The DoD is the largest single polluter in the world. Its carbon bootprint is much larger than most of the countries in the world. Just to give one simple example: the average American uses 500 gallons of gasoline every year. This is equivalent to what a B-52 Bomber uses in one minute. So, making the killing machines more energy efficient won’t solve energy and environment problem issues raised in the QDR. Not only the QDR but all military postures must mention that the military and use of it is a threat to global environmental. The US military strategy thinking must move away from Clausewitzian war.

The DOD is the largest emitter of the government, around three-quarters of all Federal emissions. Therefore, the DoD must be sincere about its real thoughts on climate change and environment.

Yes, DoD has several obligations to reduce its greenhouse gas (GHG) emissions. Lately, President Barack Obama announced in January 2010 that the Federal Government will reduce its GHG emissions by 28 percent by 2020. Reducing and reporting GHG pollution, as called for in Executive Order 13514 of October 2009, is hoped to ensure that the Federal Government leads by example in building the clean energy economy. Note that the DoD has set a goal of cutting its greenhouse gas emissions 30 percent by 2015, after a 2007 executive order by President Bush required federal agencies to reduce their energy intensity.

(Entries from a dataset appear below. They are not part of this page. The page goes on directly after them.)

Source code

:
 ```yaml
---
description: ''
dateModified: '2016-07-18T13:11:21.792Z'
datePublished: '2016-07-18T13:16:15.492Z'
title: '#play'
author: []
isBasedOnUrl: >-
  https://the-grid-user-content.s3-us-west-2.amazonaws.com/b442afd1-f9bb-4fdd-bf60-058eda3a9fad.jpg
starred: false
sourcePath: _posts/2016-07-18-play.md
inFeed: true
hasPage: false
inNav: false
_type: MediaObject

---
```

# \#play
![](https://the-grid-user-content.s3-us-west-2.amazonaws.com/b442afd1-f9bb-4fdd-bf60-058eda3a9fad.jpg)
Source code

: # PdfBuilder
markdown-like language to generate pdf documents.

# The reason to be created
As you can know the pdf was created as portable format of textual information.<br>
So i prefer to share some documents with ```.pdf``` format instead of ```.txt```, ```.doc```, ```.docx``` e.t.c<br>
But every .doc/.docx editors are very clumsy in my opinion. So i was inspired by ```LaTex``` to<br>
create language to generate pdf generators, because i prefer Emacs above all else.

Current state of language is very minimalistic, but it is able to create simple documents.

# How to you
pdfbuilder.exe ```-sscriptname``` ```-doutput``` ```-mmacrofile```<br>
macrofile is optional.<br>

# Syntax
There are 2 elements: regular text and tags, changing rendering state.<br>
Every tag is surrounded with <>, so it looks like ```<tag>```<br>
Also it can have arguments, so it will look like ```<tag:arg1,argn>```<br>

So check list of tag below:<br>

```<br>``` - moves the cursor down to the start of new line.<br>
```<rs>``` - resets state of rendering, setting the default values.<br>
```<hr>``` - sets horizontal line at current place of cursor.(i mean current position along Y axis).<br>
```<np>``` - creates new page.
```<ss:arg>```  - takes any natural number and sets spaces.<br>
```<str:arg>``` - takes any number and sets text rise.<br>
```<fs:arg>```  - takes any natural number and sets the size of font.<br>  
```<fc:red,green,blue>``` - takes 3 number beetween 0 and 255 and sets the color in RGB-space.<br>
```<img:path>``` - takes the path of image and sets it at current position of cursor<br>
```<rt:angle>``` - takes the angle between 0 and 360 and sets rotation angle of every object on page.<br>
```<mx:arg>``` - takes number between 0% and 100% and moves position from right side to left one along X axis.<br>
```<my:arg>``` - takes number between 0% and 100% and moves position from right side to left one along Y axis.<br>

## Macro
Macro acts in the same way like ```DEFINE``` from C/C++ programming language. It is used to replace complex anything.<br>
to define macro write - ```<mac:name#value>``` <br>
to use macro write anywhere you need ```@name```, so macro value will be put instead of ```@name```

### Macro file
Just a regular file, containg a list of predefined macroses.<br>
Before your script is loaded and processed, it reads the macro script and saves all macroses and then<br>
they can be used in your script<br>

Why all is this hypocrisy? Hypocrisy BECAUSE, the US military emissions abroad are exempt from national reporting requirements under US law and the UN Framework Convention on Climate Change. Why military emissions in international airspace or on high seas as well as emissions from multilateral military operations are exempted from the international reporting obligations? Why the UNFCC makes so much fuzz about CO2 emissions and at the same time grants the military the license to pollute?